Paramızdaki değerin düşmesi Dolar’a olan talebi artırıyor. Bu da hali ile Doların yükselişini hızlandırıyor.
Merkez Bankası’nın son açıkladığı verilere göre yabancı yatırımcılar 4-11 Kasım haftasında tam 984 milyon dolarlık satış gerçekleştirdiler. Bu satışın 306 milyon doları hisse senedinden, 678 milyon doları ise devlet iç borçlanma senedinden oluştu.
Daha önceleri Dolar’a yatırım yapanlar için “Dolar alan pişman olacaktır” diyenlerin bu tahminleri tutmadı. Tam tersi Doların hızı kesilemiyor. Alınan tüm önlemlere rağmen de yükseliş sürüyor. Zaten bu artışın iç ve dış borçları nasıl katladığı, girdilerdeki fiyatları nasıl etkilediğini sıkça yinelemeye gerek görmüyoruz.
Şu gerçeğin altını çizelim:
Hayatımız Dolara bağlı. Dolar’daki her artış, hayatımızdaki pahalılığı daha da artırıyor. Akaryakıttan tutun, iğneden ipliğe her şeyi etkiliyor. Döviz ile borçlananlar iflas ediyor. Borcu olan parasını ödeyemiyor. İthal malların fiyatları sürekli artış gösteriyor.
Bir önemli konu daha var:
Dolar’daki aşırı yükseliş küresel güçlenmeye ve iç siyasi kaygılarla da yakından ilgilidir. ABD Merkez Bankası(Fed) Başkanı Janet Yellen’in bir açıklaması bile Doları bir anda uçurabiliyor. Siyasi kaygılar ülkemize döviz girişini engelliyor, yatırım yapacak dış sermaye gelmiyor, gelen de kaçıyor. Bankalardan döviz eksiliyor.
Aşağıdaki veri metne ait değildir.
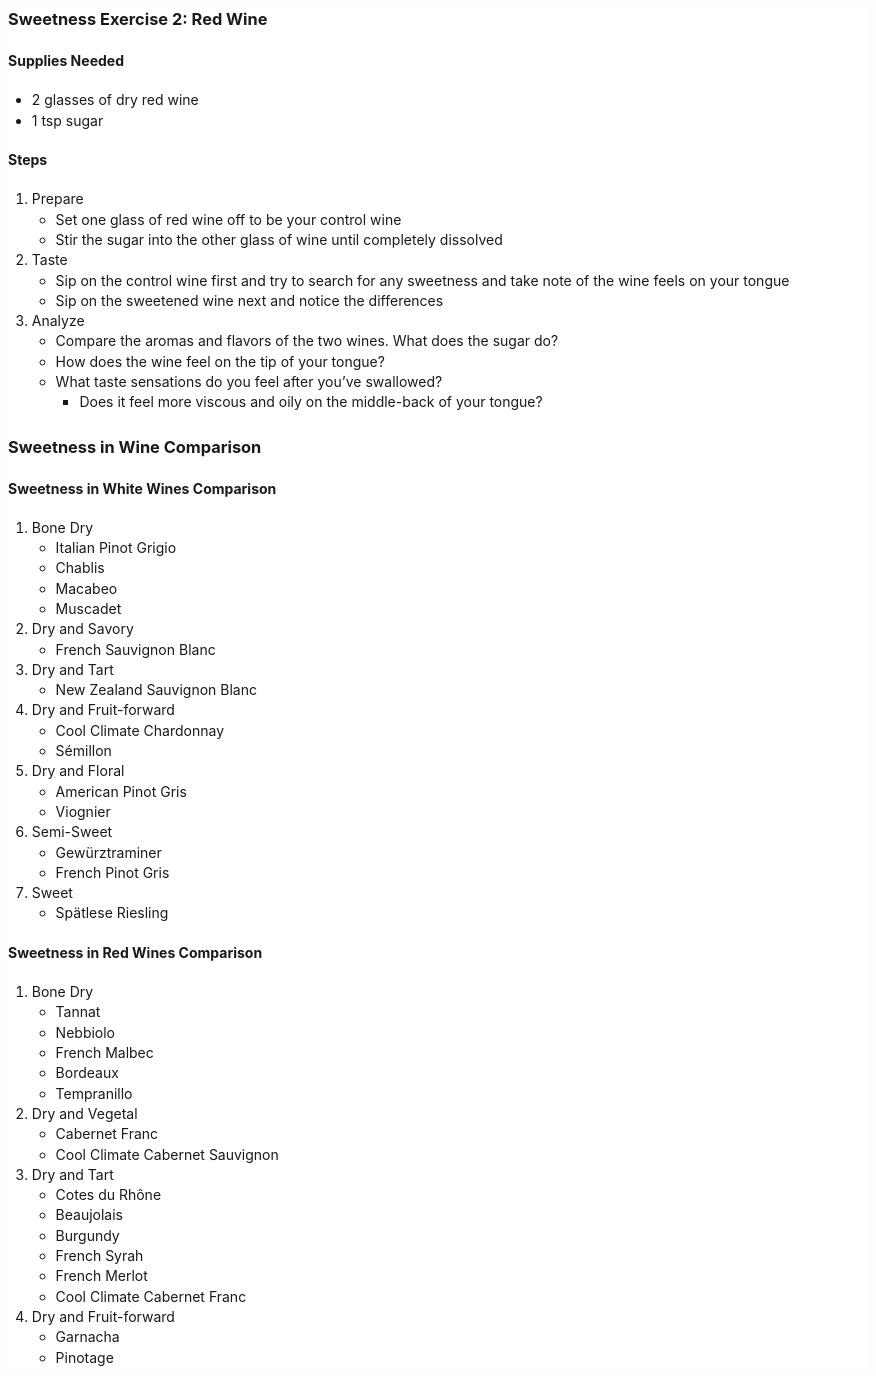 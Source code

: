 ### Sweetness Exercise 2: Red Wine 
#### Supplies Needed 
- 2 glasses of dry red wine
- 1 tsp sugar

#### Steps
1. Prepare
	- Set one glass of red wine off to be your control wine
	- Stir the sugar into the other glass of wine until completely dissolved
2. Taste
	- Sip on the control wine first and try to search for any sweetness and take note of the wine feels on your tongue
	- Sip on the sweetened wine next and notice the differences
3. Analyze
	- Compare the aromas and flavors of the two wines.  What does the sugar do?
	- How does the wine feel on the tip of your tongue?
	- What taste sensations do you feel after you’ve swallowed?
		- Does it feel more viscous and oily on the middle-back of your tongue?

### Sweetness in Wine Comparison
#### Sweetness in White Wines Comparison
1. Bone Dry
	- Italian Pinot Grigio
	- Chablis
	- Macabeo
	- Muscadet
2. Dry and Savory
	- French Sauvignon Blanc
3. Dry and Tart
	- New Zealand Sauvignon Blanc
4. Dry and Fruit-forward
	- Cool Climate Chardonnay
	- Sémillon
5. Dry and Floral
	- American Pinot Gris
	- Viognier
6. Semi-Sweet
	- Gewürztraminer
	- French Pinot Gris
7. Sweet
	- Spätlese Riesling

#### Sweetness in Red Wines Comparison
1. Bone Dry
	- Tannat
	- Nebbiolo
	- French Malbec
	- Bordeaux
	- Tempranillo
2. Dry and Vegetal
	- Cabernet Franc
	- Cool Climate Cabernet Sauvignon
3. Dry and Tart
	- Cotes du Rhône
	- Beaujolais
	- Burgundy
	- French Syrah
	- French Merlot
	- Cool Climate Cabernet Franc
4. Dry and Fruit-forward
	- Garnacha
	- Pinotage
Diğer taraftan yurtiçinde Başkanlık, Anayasa değişiklikleri, referandum gibi tartışmalar ile jeopolitik riskler TL’deki kırılganlığın artmasına neden oluyor. Bu gerçeği de görmeden gelemeyiz.
Aslına bakılacak olursa tüm dünyada ekonomiler sarsıntı geçiriyor. Ancak, buna karşı önlemler de alıyorlar. Biz ise her nedense kaderimize razı olmuş görüntüsü içinde hareket ediyoruz. Tüm dünya ekonomileri adeta allak bullak olmuş, neredeyse bütün ülkeler ekonomilerindeki sıkıntıları aşmaya odaklanmış, biz ise tüm dikkatimizi siyasete çevirmişiz. Bu da sonuçta karşımıza doların değerlenmesini daha da hızlandıran bir etken olarak ortaya çıkıyor çıkıyor. Dolar tüm dünyada güçleniyor ve bundan TL de nasibini alıyor. Ama biz TL’nin diğer paralardan daha fazla değer yitirmesine dönük adımları atma konusunda görebildiğimiz kadarı ile beklenen olumlu adımları atamıyoruz.
Piyasada da dolara talep var. Merkez Bankası ufak ufak önlem almaya, en azından döviz likiditesini artırmaya çalışıyor. Ancak bunun da Dolar’ın ateşini düşürmeye yetmediğini görüyoruz.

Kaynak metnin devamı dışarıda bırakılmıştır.